There are few sounds that you hear that just make you think of Africa, the beat of the African drum, a zebra’s call and the African fish eagle. If you don’t think you’ve ever heard the call of a fish eagle, you might be surprised to recognise it when you do. This sound is often played in adverts such as fish eagle whiskey.
It’s only fair that this iconic bird earned the title of national bird in 4 countries; Namibia, Zambia, Zimbabwe, and South Sudan. This graceful bird of prey is often seen on dead trees overlooking large bodies of water, where they hunt for fish as their main dietary intake, also feeding on small birds, mammals, reptiles and also practising kleptoparasitism. They are masters of hunting fish, equipped with sharp beak, talons and barbs called spicules to help grasp the slippery fish. Fish eagles can catch fish 10 times their own weight, smaller prey will be taken up to the safety of the canopy of a tree, heavier prey will be skimmed across the top of the water to the shore where it will be eaten. In more extreme cases the fish eagle has been known to paddle through the water using its wings to reach the shore with its catch.

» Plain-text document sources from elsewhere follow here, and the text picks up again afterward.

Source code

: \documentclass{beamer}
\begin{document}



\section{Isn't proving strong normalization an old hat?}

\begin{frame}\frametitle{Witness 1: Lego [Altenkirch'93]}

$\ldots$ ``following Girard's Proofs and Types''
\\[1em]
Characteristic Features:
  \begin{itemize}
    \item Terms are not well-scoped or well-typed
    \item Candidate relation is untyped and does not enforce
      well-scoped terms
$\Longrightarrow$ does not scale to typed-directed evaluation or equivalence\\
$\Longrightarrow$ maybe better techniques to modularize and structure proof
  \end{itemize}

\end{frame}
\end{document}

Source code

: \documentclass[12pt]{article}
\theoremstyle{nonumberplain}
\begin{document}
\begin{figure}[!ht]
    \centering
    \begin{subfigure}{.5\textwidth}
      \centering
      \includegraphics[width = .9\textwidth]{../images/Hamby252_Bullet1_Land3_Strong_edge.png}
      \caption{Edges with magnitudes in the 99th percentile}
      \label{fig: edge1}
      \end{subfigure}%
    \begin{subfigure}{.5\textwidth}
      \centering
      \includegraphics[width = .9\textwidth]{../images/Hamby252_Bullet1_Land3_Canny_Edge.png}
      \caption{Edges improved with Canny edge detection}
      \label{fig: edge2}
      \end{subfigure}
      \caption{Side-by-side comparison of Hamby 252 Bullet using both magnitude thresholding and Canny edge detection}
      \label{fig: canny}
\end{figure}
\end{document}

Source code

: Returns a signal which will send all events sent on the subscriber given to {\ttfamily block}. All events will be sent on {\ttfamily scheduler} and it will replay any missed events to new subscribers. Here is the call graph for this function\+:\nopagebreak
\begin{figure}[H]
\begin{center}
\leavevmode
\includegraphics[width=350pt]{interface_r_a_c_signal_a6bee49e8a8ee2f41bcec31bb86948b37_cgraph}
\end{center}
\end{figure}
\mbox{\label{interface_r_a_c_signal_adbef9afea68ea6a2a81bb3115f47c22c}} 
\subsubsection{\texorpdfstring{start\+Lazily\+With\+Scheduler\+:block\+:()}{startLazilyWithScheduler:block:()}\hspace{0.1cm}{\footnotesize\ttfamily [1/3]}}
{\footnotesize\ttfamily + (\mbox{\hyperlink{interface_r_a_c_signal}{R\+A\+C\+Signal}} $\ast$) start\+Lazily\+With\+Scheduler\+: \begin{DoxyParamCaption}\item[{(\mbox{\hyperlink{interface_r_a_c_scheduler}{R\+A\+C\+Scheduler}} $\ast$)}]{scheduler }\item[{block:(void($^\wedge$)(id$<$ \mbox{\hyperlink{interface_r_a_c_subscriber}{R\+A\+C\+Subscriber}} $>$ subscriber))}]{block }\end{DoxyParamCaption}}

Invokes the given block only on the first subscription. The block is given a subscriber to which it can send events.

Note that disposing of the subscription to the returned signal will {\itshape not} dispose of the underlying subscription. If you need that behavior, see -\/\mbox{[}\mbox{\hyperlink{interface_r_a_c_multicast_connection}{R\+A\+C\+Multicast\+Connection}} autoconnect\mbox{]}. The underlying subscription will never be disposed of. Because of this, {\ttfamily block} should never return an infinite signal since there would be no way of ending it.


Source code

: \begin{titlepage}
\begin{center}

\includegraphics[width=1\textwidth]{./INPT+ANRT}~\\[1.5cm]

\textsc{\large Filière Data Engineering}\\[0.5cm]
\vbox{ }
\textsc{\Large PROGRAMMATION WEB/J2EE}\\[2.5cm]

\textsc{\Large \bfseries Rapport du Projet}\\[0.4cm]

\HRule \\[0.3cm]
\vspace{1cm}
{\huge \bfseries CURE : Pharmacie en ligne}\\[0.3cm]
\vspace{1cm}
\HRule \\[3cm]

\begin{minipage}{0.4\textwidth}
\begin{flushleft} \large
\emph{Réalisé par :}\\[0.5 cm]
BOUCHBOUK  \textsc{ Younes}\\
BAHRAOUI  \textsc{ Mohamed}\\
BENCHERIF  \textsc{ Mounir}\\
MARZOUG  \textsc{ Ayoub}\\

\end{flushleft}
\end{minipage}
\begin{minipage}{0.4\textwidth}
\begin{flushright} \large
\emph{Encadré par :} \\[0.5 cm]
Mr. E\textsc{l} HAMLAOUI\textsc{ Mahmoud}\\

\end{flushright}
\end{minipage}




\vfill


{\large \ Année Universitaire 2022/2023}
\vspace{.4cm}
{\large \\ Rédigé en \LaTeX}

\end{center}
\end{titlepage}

Photographing these birds can be quite a challenge and it becomes a game of patience. These birds are iconically photographed whilst swooping down gracefully, catching a fish and flying off, the ultimate photograph. The catch is these birds have an average recorded time of 10 minutes of fishing a day, this means you can sit and watch them for hours, whilst they choose their fish, this decision is not taken lightly leading to them being very successful hunters.
I once visited a hide called Lake Panic in Kruger National Park, we arrived to see over 10 photographers with outstanding equipment, eagerly watching a fish eagle up in a tree, 2 minutes later the fish eagle swooped down and flew off, all we heard were moans and groans from disappointed photographers that missed the shot. They all moved off within seconds. The first few minutes I was there was full of suspense and I couldn’t help bursting into laughter when they had all left as apparently there was nothing left to see, whether you got the shot or not, I was happy to have the hide to myself after this.
I’m so lucky to live close to the city where these birds soar freely, and after the breeding season when the parents teach the young to fly and they start calling as a family group high in the sky, taking me back to bush holidays, coastal drives and studies when I first became a guide.